> _Try it_
Text in the records must be reproduced exactly, and pictures must be skipped.

> _The records_
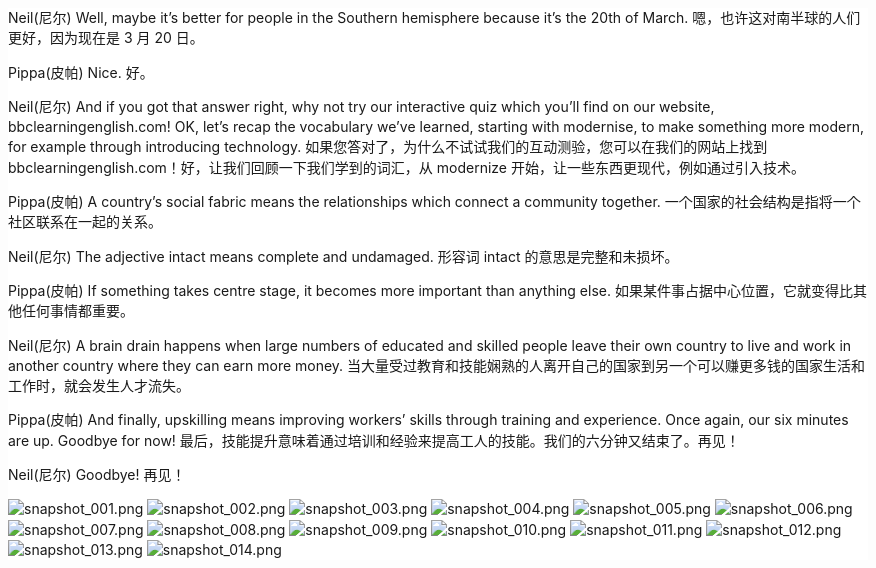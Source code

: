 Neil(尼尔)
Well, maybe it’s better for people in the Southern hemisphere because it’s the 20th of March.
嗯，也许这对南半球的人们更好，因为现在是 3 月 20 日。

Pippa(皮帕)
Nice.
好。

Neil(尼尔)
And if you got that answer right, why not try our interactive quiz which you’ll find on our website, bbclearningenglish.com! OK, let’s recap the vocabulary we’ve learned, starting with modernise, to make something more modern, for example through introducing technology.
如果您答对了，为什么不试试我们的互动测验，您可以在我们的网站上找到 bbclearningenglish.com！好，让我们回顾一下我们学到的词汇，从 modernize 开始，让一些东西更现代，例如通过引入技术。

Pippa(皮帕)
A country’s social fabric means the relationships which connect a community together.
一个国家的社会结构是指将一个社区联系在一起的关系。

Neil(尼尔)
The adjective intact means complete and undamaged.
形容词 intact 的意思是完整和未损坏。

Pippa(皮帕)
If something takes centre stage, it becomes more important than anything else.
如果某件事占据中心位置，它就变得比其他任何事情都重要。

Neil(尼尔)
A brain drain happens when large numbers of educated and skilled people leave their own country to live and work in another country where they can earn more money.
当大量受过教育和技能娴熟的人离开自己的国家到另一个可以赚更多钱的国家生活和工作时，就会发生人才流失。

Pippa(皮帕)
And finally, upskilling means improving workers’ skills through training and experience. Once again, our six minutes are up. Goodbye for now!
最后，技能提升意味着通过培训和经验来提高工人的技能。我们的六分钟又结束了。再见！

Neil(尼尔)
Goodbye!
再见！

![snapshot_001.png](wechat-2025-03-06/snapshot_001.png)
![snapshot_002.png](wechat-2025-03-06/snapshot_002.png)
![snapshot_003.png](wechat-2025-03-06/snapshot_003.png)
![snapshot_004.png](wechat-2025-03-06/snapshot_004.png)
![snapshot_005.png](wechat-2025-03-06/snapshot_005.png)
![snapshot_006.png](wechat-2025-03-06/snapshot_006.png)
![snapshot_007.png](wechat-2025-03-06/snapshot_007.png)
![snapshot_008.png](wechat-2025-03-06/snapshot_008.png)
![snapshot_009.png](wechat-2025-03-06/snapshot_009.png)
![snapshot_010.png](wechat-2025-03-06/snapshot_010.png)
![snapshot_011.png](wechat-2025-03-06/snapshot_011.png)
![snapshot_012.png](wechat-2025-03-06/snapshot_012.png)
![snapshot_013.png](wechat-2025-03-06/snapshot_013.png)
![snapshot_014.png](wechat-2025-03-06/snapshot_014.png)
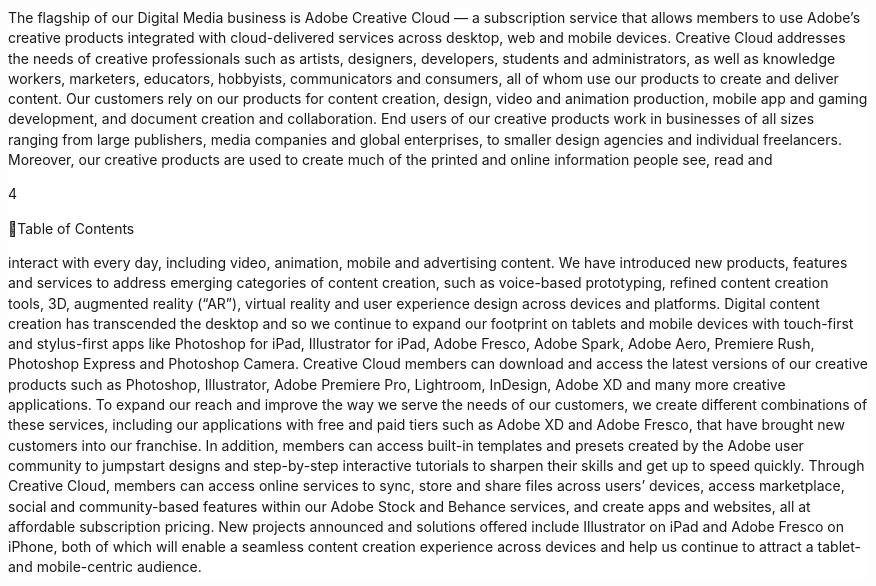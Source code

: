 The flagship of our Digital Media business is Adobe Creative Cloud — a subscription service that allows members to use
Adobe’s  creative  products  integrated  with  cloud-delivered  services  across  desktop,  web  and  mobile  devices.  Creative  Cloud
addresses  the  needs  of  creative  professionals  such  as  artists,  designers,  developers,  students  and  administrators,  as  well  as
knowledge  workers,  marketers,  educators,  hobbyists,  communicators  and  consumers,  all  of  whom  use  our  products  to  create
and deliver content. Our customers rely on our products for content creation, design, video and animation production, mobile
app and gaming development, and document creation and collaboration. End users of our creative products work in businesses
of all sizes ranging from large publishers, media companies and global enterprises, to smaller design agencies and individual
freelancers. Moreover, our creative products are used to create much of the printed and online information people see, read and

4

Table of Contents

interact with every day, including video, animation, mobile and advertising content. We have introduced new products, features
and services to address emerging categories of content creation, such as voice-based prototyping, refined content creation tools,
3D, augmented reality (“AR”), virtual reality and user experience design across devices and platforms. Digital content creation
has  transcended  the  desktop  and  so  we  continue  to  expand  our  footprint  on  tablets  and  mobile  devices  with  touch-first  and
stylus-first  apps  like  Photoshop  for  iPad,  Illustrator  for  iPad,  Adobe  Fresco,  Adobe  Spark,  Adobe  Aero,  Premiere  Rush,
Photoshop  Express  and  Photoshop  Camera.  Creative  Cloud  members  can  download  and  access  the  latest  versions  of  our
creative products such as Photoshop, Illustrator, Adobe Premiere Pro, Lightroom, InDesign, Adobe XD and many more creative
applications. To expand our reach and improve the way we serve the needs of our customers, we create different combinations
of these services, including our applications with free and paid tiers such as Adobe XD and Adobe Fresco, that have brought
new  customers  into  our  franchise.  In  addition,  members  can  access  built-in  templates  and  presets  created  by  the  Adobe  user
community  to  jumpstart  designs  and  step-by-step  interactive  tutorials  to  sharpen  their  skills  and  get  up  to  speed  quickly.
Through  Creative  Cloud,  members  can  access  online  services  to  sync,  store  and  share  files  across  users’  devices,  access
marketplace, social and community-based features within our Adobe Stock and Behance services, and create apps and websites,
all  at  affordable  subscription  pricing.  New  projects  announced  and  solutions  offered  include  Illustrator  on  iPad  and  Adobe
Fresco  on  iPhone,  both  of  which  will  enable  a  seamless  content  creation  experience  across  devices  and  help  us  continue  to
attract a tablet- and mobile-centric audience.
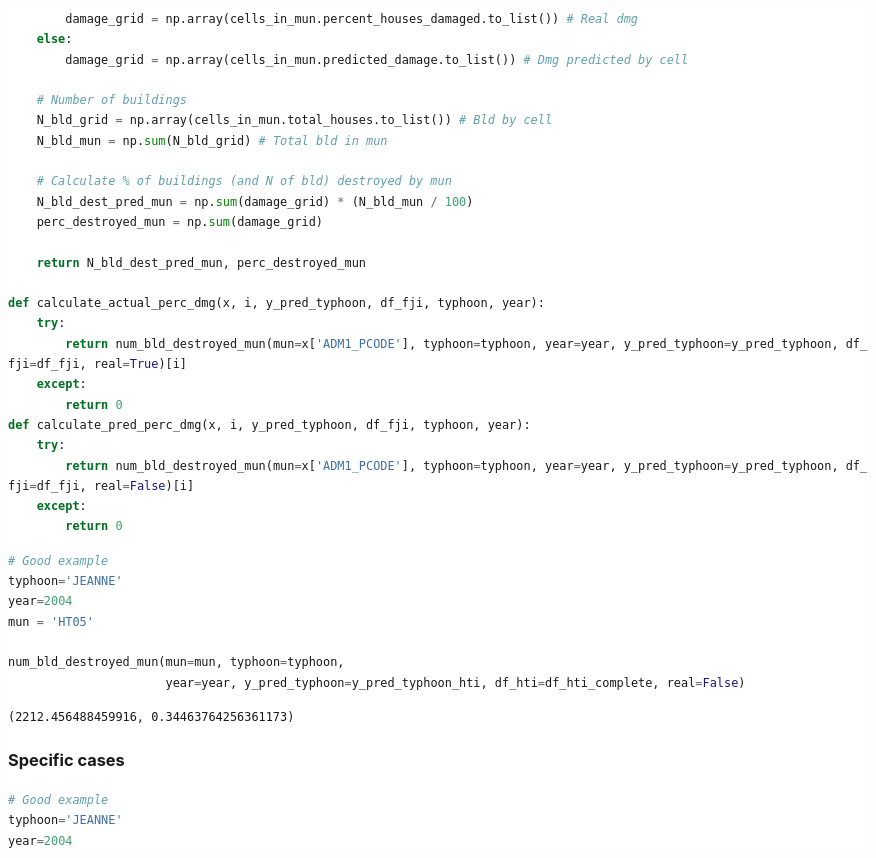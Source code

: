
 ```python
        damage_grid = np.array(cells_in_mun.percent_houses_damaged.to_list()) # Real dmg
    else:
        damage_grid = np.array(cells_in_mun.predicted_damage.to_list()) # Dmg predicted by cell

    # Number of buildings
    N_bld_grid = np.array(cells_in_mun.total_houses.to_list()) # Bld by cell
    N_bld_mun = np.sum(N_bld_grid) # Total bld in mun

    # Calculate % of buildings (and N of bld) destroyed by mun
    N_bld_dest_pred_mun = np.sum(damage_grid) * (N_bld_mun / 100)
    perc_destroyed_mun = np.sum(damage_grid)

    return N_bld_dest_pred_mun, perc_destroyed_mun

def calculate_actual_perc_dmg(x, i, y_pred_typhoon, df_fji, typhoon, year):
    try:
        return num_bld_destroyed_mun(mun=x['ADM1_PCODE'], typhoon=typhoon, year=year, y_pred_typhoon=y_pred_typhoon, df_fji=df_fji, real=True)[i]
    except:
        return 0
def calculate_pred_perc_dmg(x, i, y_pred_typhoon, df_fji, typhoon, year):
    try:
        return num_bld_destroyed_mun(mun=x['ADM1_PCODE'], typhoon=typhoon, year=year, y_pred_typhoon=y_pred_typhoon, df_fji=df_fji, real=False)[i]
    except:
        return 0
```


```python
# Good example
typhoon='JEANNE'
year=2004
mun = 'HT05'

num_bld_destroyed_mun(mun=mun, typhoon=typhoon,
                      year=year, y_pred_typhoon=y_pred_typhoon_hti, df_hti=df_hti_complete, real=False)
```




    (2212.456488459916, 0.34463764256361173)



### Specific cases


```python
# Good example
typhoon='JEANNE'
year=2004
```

> _Task answer_
Source code

: Neil(尼尔)
Well, maybe it’s better for people in the Southern hemisphere because it’s the 20th of March.
嗯，也许这对南半球的人们更好，因为现在是 3 月 20 日。

Pippa(皮帕)
Nice.
好。

Neil(尼尔)
And if you got that answer right, why not try our interactive quiz which you’ll find on our website, bbclearningenglish.com! OK, let’s recap the vocabulary we’ve learned, starting with modernise, to make something more modern, for example through introducing technology.
如果您答对了，为什么不试试我们的互动测验，您可以在我们的网站上找到 bbclearningenglish.com！好，让我们回顾一下我们学到的词汇，从 modernize 开始，让一些东西更现代，例如通过引入技术。

Pippa(皮帕)
A country’s social fabric means the relationships which connect a community together.
一个国家的社会结构是指将一个社区联系在一起的关系。

Neil(尼尔)
The adjective intact means complete and undamaged.
形容词 intact 的意思是完整和未损坏。

Pippa(皮帕)
If something takes centre stage, it becomes more important than anything else.
如果某件事占据中心位置，它就变得比其他任何事情都重要。

Neil(尼尔)
A brain drain happens when large numbers of educated and skilled people leave their own country to live and work in another country where they can earn more money.
当大量受过教育和技能娴熟的人离开自己的国家到另一个可以赚更多钱的国家生活和工作时，就会发生人才流失。

Pippa(皮帕)
And finally, upskilling means improving workers’ skills through training and experience. Once again, our six minutes are up. Goodbye for now!
最后，技能提升意味着通过培训和经验来提高工人的技能。我们的六分钟又结束了。再见！

Neil(尼尔)
Goodbye!
再见！

![snapshot_001.png](wechat-2025-03-06/snapshot_001.png)
![snapshot_002.png](wechat-2025-03-06/snapshot_002.png)
![snapshot_003.png](wechat-2025-03-06/snapshot_003.png)
![snapshot_004.png](wechat-2025-03-06/snapshot_004.png)
![snapshot_005.png](wechat-2025-03-06/snapshot_005.png)
![snapshot_006.png](wechat-2025-03-06/snapshot_006.png)
![snapshot_007.png](wechat-2025-03-06/snapshot_007.png)
![snapshot_008.png](wechat-2025-03-06/snapshot_008.png)
![snapshot_009.png](wechat-2025-03-06/snapshot_009.png)
![snapshot_010.png](wechat-2025-03-06/snapshot_010.png)
![snapshot_011.png](wechat-2025-03-06/snapshot_011.png)
![snapshot_012.png](wechat-2025-03-06/snapshot_012.png)
![snapshot_013.png](wechat-2025-03-06/snapshot_013.png)
![snapshot_014.png](wechat-2025-03-06/snapshot_014.png)
Source code

: The flagship of our Digital Media business is Adobe Creative Cloud — a subscription service that allows members to use
Adobe’s  creative  products  integrated  with  cloud-delivered  services  across  desktop,  web  and  mobile  devices.  Creative  Cloud
addresses  the  needs  of  creative  professionals  such  as  artists,  designers,  developers,  students  and  administrators,  as  well  as
knowledge  workers,  marketers,  educators,  hobbyists,  communicators  and  consumers,  all  of  whom  use  our  products  to  create
and deliver content. Our customers rely on our products for content creation, design, video and animation production, mobile
app and gaming development, and document creation and collaboration. End users of our creative products work in businesses
of all sizes ranging from large publishers, media companies and global enterprises, to smaller design agencies and individual
freelancers. Moreover, our creative products are used to create much of the printed and online information people see, read and

4

Table of Contents

interact with every day, including video, animation, mobile and advertising content. We have introduced new products, features
and services to address emerging categories of content creation, such as voice-based prototyping, refined content creation tools,
3D, augmented reality (“AR”), virtual reality and user experience design across devices and platforms. Digital content creation
has  transcended  the  desktop  and  so  we  continue  to  expand  our  footprint  on  tablets  and  mobile  devices  with  touch-first  and
stylus-first  apps  like  Photoshop  for  iPad,  Illustrator  for  iPad,  Adobe  Fresco,  Adobe  Spark,  Adobe  Aero,  Premiere  Rush,
Photoshop  Express  and  Photoshop  Camera.  Creative  Cloud  members  can  download  and  access  the  latest  versions  of  our
creative products such as Photoshop, Illustrator, Adobe Premiere Pro, Lightroom, InDesign, Adobe XD and many more creative
applications. To expand our reach and improve the way we serve the needs of our customers, we create different combinations
of these services, including our applications with free and paid tiers such as Adobe XD and Adobe Fresco, that have brought
new  customers  into  our  franchise.  In  addition,  members  can  access  built-in  templates  and  presets  created  by  the  Adobe  user
community  to  jumpstart  designs  and  step-by-step  interactive  tutorials  to  sharpen  their  skills  and  get  up  to  speed  quickly.
Through  Creative  Cloud,  members  can  access  online  services  to  sync,  store  and  share  files  across  users’  devices,  access
marketplace, social and community-based features within our Adobe Stock and Behance services, and create apps and websites,
all  at  affordable  subscription  pricing.  New  projects  announced  and  solutions  offered  include  Illustrator  on  iPad  and  Adobe
Fresco  on  iPhone,  both  of  which  will  enable  a  seamless  content  creation  experience  across  devices  and  help  us  continue  to
attract a tablet- and mobile-centric audience.
Source code

:
 ```python
        damage_grid = np.array(cells_in_mun.percent_houses_damaged.to_list()) # Real dmg
    else:
        damage_grid = np.array(cells_in_mun.predicted_damage.to_list()) # Dmg predicted by cell

    # Number of buildings
    N_bld_grid = np.array(cells_in_mun.total_houses.to_list()) # Bld by cell
    N_bld_mun = np.sum(N_bld_grid) # Total bld in mun

    # Calculate % of buildings (and N of bld) destroyed by mun
    N_bld_dest_pred_mun = np.sum(damage_grid) * (N_bld_mun / 100)
    perc_destroyed_mun = np.sum(damage_grid)

    return N_bld_dest_pred_mun, perc_destroyed_mun

def calculate_actual_perc_dmg(x, i, y_pred_typhoon, df_fji, typhoon, year):
    try:
        return num_bld_destroyed_mun(mun=x['ADM1_PCODE'], typhoon=typhoon, year=year, y_pred_typhoon=y_pred_typhoon, df_fji=df_fji, real=True)[i]
    except:
        return 0
def calculate_pred_perc_dmg(x, i, y_pred_typhoon, df_fji, typhoon, year):
    try:
        return num_bld_destroyed_mun(mun=x['ADM1_PCODE'], typhoon=typhoon, year=year, y_pred_typhoon=y_pred_typhoon, df_fji=df_fji, real=False)[i]
    except:
        return 0
```


```python
# Good example
typhoon='JEANNE'
year=2004
mun = 'HT05'

num_bld_destroyed_mun(mun=mun, typhoon=typhoon,
                      year=year, y_pred_typhoon=y_pred_typhoon_hti, df_hti=df_hti_complete, real=False)
```




    (2212.456488459916, 0.34463764256361173)



### Specific cases


```python
# Good example
typhoon='JEANNE'
year=2004
```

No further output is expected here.